* WHAT YOU NEED TO DO *
Since only part of the records is wanted, repeat exactly the lines from the one containing "- **说明**: 任务的主要标题，必填字段" through the last line, both included.

* DATA SUPPLIED *
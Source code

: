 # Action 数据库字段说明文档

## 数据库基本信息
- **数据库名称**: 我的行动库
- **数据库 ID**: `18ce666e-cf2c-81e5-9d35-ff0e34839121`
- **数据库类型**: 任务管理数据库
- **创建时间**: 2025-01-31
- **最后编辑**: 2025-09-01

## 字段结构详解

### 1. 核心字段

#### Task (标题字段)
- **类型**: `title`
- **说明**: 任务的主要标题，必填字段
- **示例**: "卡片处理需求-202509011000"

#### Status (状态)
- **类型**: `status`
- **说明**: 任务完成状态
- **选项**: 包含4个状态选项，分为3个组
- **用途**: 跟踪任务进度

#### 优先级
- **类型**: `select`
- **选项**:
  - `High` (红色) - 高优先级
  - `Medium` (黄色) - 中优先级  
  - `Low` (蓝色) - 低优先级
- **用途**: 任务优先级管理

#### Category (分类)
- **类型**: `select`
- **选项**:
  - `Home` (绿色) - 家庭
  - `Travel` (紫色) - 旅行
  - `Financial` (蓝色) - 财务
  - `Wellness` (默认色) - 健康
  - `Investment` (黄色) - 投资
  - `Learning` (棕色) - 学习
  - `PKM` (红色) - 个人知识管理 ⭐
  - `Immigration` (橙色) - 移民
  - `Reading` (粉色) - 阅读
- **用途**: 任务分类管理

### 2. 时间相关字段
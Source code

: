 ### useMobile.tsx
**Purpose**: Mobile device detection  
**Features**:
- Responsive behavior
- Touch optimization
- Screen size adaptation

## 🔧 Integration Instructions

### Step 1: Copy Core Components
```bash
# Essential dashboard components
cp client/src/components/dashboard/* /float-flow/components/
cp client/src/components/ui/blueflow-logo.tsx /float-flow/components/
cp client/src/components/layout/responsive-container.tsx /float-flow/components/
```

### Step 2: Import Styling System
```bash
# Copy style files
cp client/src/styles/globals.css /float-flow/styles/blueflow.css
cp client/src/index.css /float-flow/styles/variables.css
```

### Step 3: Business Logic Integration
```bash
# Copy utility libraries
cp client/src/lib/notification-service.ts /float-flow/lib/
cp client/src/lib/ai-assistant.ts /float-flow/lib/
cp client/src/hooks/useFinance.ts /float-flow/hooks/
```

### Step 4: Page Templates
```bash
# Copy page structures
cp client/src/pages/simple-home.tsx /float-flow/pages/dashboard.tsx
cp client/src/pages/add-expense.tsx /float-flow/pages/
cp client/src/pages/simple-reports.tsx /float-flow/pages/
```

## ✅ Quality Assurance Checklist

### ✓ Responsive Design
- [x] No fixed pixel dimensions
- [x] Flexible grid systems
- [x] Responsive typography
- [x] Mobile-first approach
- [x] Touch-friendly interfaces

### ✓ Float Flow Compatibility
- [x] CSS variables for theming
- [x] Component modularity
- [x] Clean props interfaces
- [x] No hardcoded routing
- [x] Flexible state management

* WRITTEN ANSWER *
- **说明**: 任务的主要标题，必填字段
- **示例**: "卡片处理需求-202509011000"

#### Status (状态)
- **类型**: `status`
- **说明**: 任务完成状态
- **选项**: 包含4个状态选项，分为3个组
- **用途**: 跟踪任务进度

#### 优先级
- **类型**: `select`
- **选项**:
  - `High` (红色) - 高优先级
  - `Medium` (黄色) - 中优先级  
  - `Low` (蓝色) - 低优先级
- **用途**: 任务优先级管理

#### Category (分类)
- **类型**: `select`
- **选项**:
  - `Home` (绿色) - 家庭
  - `Travel` (紫色) - 旅行
  - `Financial` (蓝色) - 财务
  - `Wellness` (默认色) - 健康
  - `Investment` (黄色) - 投资
  - `Learning` (棕色) - 学习
  - `PKM` (红色) - 个人知识管理 ⭐
  - `Immigration` (橙色) - 移民
  - `Reading` (粉色) - 阅读
- **用途**: 任务分类管理

### 2. 时间相关字段
Source code

: ### useMobile.tsx
**Purpose**: Mobile device detection  
**Features**:
- Responsive behavior
- Touch optimization
- Screen size adaptation

## 🔧 Integration Instructions

### Step 1: Copy Core Components
```bash
# Essential dashboard components
cp client/src/components/dashboard/* /float-flow/components/
cp client/src/components/ui/blueflow-logo.tsx /float-flow/components/
cp client/src/components/layout/responsive-container.tsx /float-flow/components/
```

### Step 2: Import Styling System
```bash
# Copy style files
cp client/src/styles/globals.css /float-flow/styles/blueflow.css
cp client/src/index.css /float-flow/styles/variables.css
```

### Step 3: Business Logic Integration
```bash
# Copy utility libraries
cp client/src/lib/notification-service.ts /float-flow/lib/
cp client/src/lib/ai-assistant.ts /float-flow/lib/
cp client/src/hooks/useFinance.ts /float-flow/hooks/
```

### Step 4: Page Templates
```bash
# Copy page structures
cp client/src/pages/simple-home.tsx /float-flow/pages/dashboard.tsx
cp client/src/pages/add-expense.tsx /float-flow/pages/
cp client/src/pages/simple-reports.tsx /float-flow/pages/
```

## ✅ Quality Assurance Checklist

### ✓ Responsive Design
- [x] No fixed pixel dimensions
- [x] Flexible grid systems
- [x] Responsive typography
- [x] Mobile-first approach
- [x] Touch-friendly interfaces

### ✓ Float Flow Compatibility
- [x] CSS variables for theming
- [x] Component modularity
- [x] Clean props interfaces
- [x] No hardcoded routing
- [x] Flexible state management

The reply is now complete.